━━━━━ Input material

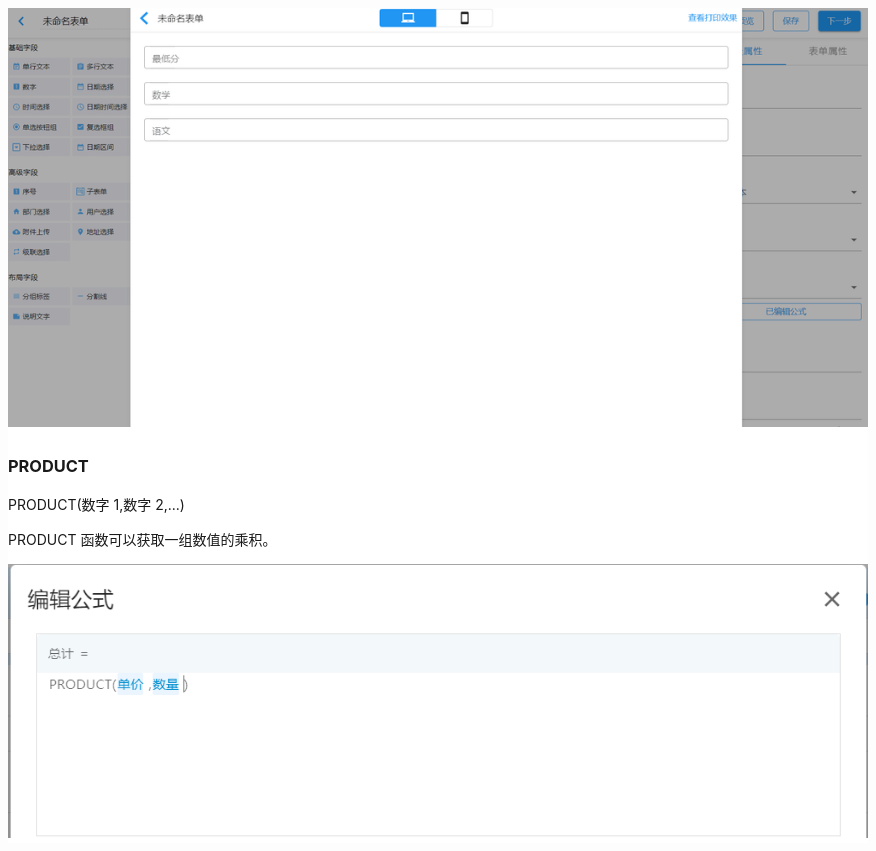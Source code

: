 ![MIN效果](./images/min-demo.gif)

### PRODUCT

PRODUCT(数字 1,数字 2,...)

PRODUCT 函数可以获取一组数值的乘积。

![PRODUCT](./images/product-edit.png)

━━━━━━━━━━

An exact reproduction of the data is needed, with no pictures included.

Response to the exercise →
Source code

: ![MIN效果](./images/min-demo.gif)

### PRODUCT

PRODUCT(数字 1,数字 2,...)

PRODUCT 函数可以获取一组数值的乘积。

![PRODUCT](./images/product-edit.png)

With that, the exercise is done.